Provided information:
============
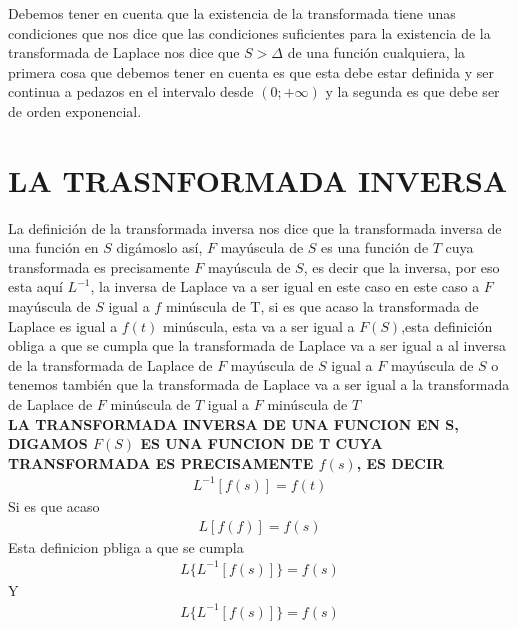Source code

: \documentclass[11pt,letterpaper]{article}
\begin{document}
Debemos tener en cuenta que la existencia de la transformada tiene unas condiciones que nos
dice que las condiciones suficientes para la existencia de la transformada de Laplace nos dice que $S > \Delta$ de una función cualquiera, la primera cosa que debemos tener en
cuenta es que esta debe estar definida y ser continua a pedazos en el intervalo desde $(0; +\infty)$ y la segunda es que debe ser de orden exponencial.\\
\section{LA TRASNFORMADA INVERSA}
La definición de la transformada inversa nos dice que la transformada inversa de una función en $S$
digámoslo así, $F$ mayúscula de $S$ es una función de $T$ cuya transformada es precisamente $F$ mayúscula de $S$, es decir que la inversa, por eso esta aquí $L^{-1}$, la inversa de Laplace
va a ser igual en este caso en este caso a $F$ mayúscula de $S$ igual a $f$ minúscula de T, si es que acaso la transformada de Laplace es igual a $f(t)$ minúscula, esta va a ser igual a $F (S)$,esta definición obliga a que se cumpla que la transformada de Laplace va a ser igual a al inversa de la transformada de Laplace de $F$ mayúscula de $S$ igual a $F$ mayúscula de $S$ o tenemos también que la transformada de Laplace va a ser igual a la transformada de Laplace de $F$ minúscula de $T$ igual a
$F$ minúscula de $T$\\
\textbf{LA TRANSFORMADA INVERSA DE UNA FUNCION EN S, DIGAMOS $F(S)$ ES UNA FUNCION DE T CUYA
TRANSFORMADA ES PRECISAMENTE $f(s)$, ES DECIR}
\begin{align}
L^{-1} [f(s)]= f(t)
\end{align}
Si es que acaso
\begin{align}
L [f(f)] = f(s)
\end{align}
Esta definicion pbliga a que se cumpla
\begin{align}
L \lbrace L^{-1} [f(s)] \rbrace = f(s)
\end{align}
Y
\begin{align}
L \lbrace L^{-1} [f(s)] \rbrace = f(s)
\end{align}
\newpage
\end{document}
============
How to complete this task: Output every line above exactly as it stands, and drop any picture.

Task response:
Source code

: \documentclass[11pt,letterpaper]{article}
\begin{document}
Debemos tener en cuenta que la existencia de la transformada tiene unas condiciones que nos
dice que las condiciones suficientes para la existencia de la transformada de Laplace nos dice que $S > \Delta$ de una función cualquiera, la primera cosa que debemos tener en
cuenta es que esta debe estar definida y ser continua a pedazos en el intervalo desde $(0; +\infty)$ y la segunda es que debe ser de orden exponencial.\\
\section{LA TRASNFORMADA INVERSA}
La definición de la transformada inversa nos dice que la transformada inversa de una función en $S$
digámoslo así, $F$ mayúscula de $S$ es una función de $T$ cuya transformada es precisamente $F$ mayúscula de $S$, es decir que la inversa, por eso esta aquí $L^{-1}$, la inversa de Laplace
va a ser igual en este caso en este caso a $F$ mayúscula de $S$ igual a $f$ minúscula de T, si es que acaso la transformada de Laplace es igual a $f(t)$ minúscula, esta va a ser igual a $F (S)$,esta definición obliga a que se cumpla que la transformada de Laplace va a ser igual a al inversa de la transformada de Laplace de $F$ mayúscula de $S$ igual a $F$ mayúscula de $S$ o tenemos también que la transformada de Laplace va a ser igual a la transformada de Laplace de $F$ minúscula de $T$ igual a
$F$ minúscula de $T$\\
\textbf{LA TRANSFORMADA INVERSA DE UNA FUNCION EN S, DIGAMOS $F(S)$ ES UNA FUNCION DE T CUYA
TRANSFORMADA ES PRECISAMENTE $f(s)$, ES DECIR}
\begin{align}
L^{-1} [f(s)]= f(t)
\end{align}
Si es que acaso
\begin{align}
L [f(f)] = f(s)
\end{align}
Esta definicion pbliga a que se cumpla
\begin{align}
L \lbrace L^{-1} [f(s)] \rbrace = f(s)
\end{align}
Y
\begin{align}
L \lbrace L^{-1} [f(s)] \rbrace = f(s)
\end{align}
\newpage
\end{document}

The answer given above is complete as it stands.